- _What to produce_
Your output must consist solely of the lines from the one containing "as a Long-run" through the end of the records, reproduced exactly.

>>

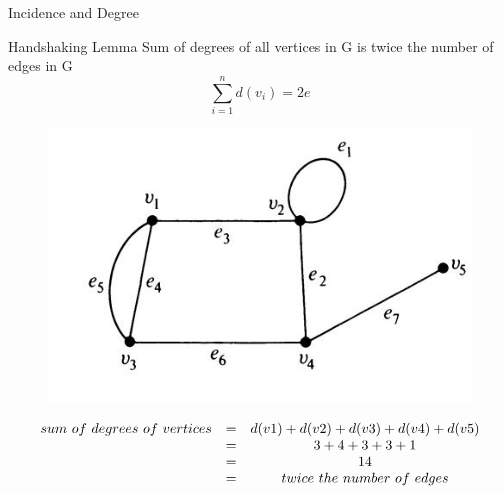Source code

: \documentclass{beamer}
\begin{document}
\begin{frame}{Incidence and Degree}
\begin{block}{Handshaking Lemma}
Sum of degrees of all vertices in G is twice the number of edges in G
	$$\sum_{i=1}^{n}d(v_i)=2e$$
\end{block}
	\begin{figure}
	\includegraphics[scale=.4]{img/m17}
\end{figure}
\begin{equation*}
	\begin{array}{c c c}
		sum \ of\  degrees\  of\  vertices &=&d(v1)+d(v2)+d(v3)+ d(v4)+d(v5)\\
		&=& 3+4+3+3+1\\
		&=&14\\ &=&twice\  the\  number\  of\  edges
	\end{array}
\end{equation*}
\end{frame}
\end{document}
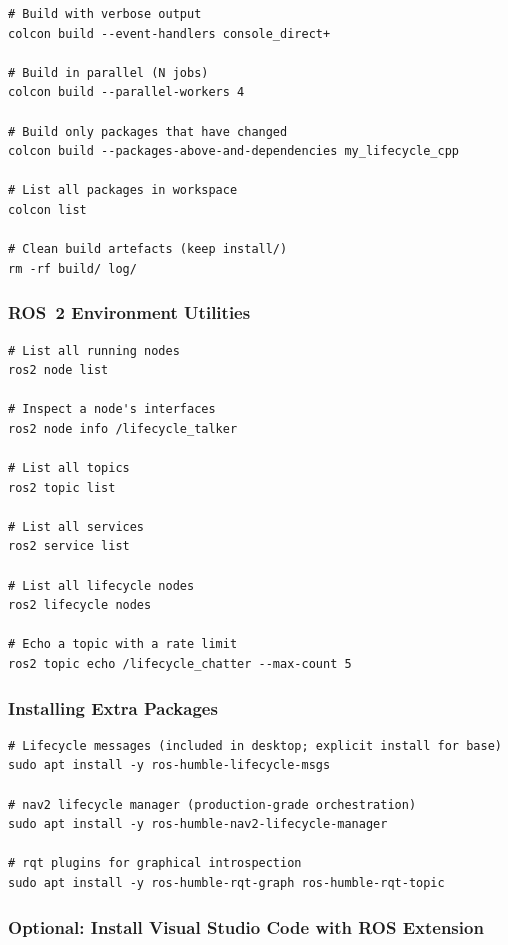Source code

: \documentclass[12pt,a4paper]{article}
\begin{document}
\begin{lstlisting}[style=bash]
# Build with verbose output
colcon build --event-handlers console_direct+

# Build in parallel (N jobs)
colcon build --parallel-workers 4

# Build only packages that have changed
colcon build --packages-above-and-dependencies my_lifecycle_cpp

# List all packages in workspace
colcon list

# Clean build artefacts (keep install/)
rm -rf build/ log/
\end{lstlisting}

\subsubsection{ROS~2 Environment Utilities}

\begin{lstlisting}[style=bash]
# List all running nodes
ros2 node list

# Inspect a node's interfaces
ros2 node info /lifecycle_talker

# List all topics
ros2 topic list

# List all services
ros2 service list

# List all lifecycle nodes
ros2 lifecycle nodes

# Echo a topic with a rate limit
ros2 topic echo /lifecycle_chatter --max-count 5
\end{lstlisting}

\subsubsection{Installing Extra Packages}

\begin{lstlisting}[style=bash]
# Lifecycle messages (included in desktop; explicit install for base)
sudo apt install -y ros-humble-lifecycle-msgs

# nav2 lifecycle manager (production-grade orchestration)
sudo apt install -y ros-humble-nav2-lifecycle-manager

# rqt plugins for graphical introspection
sudo apt install -y ros-humble-rqt-graph ros-humble-rqt-topic
\end{lstlisting}

\subsubsection{Optional: Install Visual Studio Code with ROS Extension}
\end{document}
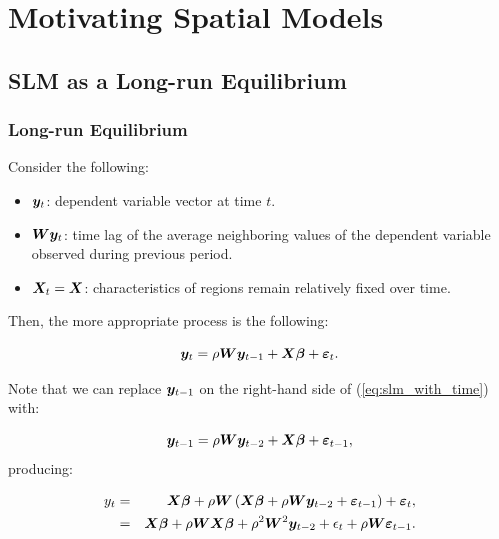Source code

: \documentclass[english,10pt]{beamer}\usepackage[]{graphicx}\usepackage[]{xcolor}
\begin{document}
\section{Motivating Spatial Models}

\subsection{SLM as a Long-run Equilibrium}

\begin{frame}
  \frametitle{Long-run Equilibrium}
  Consider the following:
    \begin{itemize}
      \item $\bm y_t$: dependent variable vector at time $t$.
      \item $\bm W\bm y_t$: time lag of the average neighboring values of the dependent variable observed during previous period. 
      \item $\bm X_t= \bm X$: characteristics of regions remain relatively fixed over time.
    \end{itemize}
    
    Then, the more appropriate process is the following:

\begin{equation}\label{eq:slm_with_time}
\bm y_t = \rho \bm W\bm y_{t-1} + \bm X\bm \beta + \bm {\varepsilon}_t.
\end{equation}

Note that we can replace $\bm y_{t-1}$ on the right-hand side of (\ref{eq:slm_with_time}) with:

\begin{equation*}
\bm y_{t-1} = \rho \bm W\bm y_{t-2} + \bm X\bm \beta + \bm {\varepsilon}_{t-1},
\end{equation*}
%
producing:

\begin{eqnarray}
y_t & = & \bm X\bm \beta +\rho\bm W\left(\bm X\bm \beta + \rho \bm W\bm y_{t-2} + \bm {\varepsilon}_{t-1}\right) + \bm {\varepsilon}_t, \label{eq:recur_1}\\
&=& \bm X\bm \beta +\rho\bm W\bm X\bm \beta + \rho^2\bm W^2\bm y_{t-2} + \epsilon_t + \rho\bm W\bm {\varepsilon}_{t-1}.\label{eq:recur_2}
\end{eqnarray}
\end{frame}
\end{document}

<<

- _Answer below_
\subsection{SLM as a Long-run Equilibrium}

\begin{frame}
  \frametitle{Long-run Equilibrium}
  Consider the following:
    \begin{itemize}
      \item $\bm y_t$: dependent variable vector at time $t$.
      \item $\bm W\bm y_t$: time lag of the average neighboring values of the dependent variable observed during previous period. 
      \item $\bm X_t= \bm X$: characteristics of regions remain relatively fixed over time.
    \end{itemize}
    
    Then, the more appropriate process is the following:

\begin{equation}\label{eq:slm_with_time}
\bm y_t = \rho \bm W\bm y_{t-1} + \bm X\bm \beta + \bm {\varepsilon}_t.
\end{equation}

Note that we can replace $\bm y_{t-1}$ on the right-hand side of (\ref{eq:slm_with_time}) with:

\begin{equation*}
\bm y_{t-1} = \rho \bm W\bm y_{t-2} + \bm X\bm \beta + \bm {\varepsilon}_{t-1},
\end{equation*}
%
producing:

\begin{eqnarray}
y_t & = & \bm X\bm \beta +\rho\bm W\left(\bm X\bm \beta + \rho \bm W\bm y_{t-2} + \bm {\varepsilon}_{t-1}\right) + \bm {\varepsilon}_t, \label{eq:recur_1}\\
&=& \bm X\bm \beta +\rho\bm W\bm X\bm \beta + \rho^2\bm W^2\bm y_{t-2} + \epsilon_t + \rho\bm W\bm {\varepsilon}_{t-1}.\label{eq:recur_2}
\end{eqnarray}
\end{frame}
\end{document}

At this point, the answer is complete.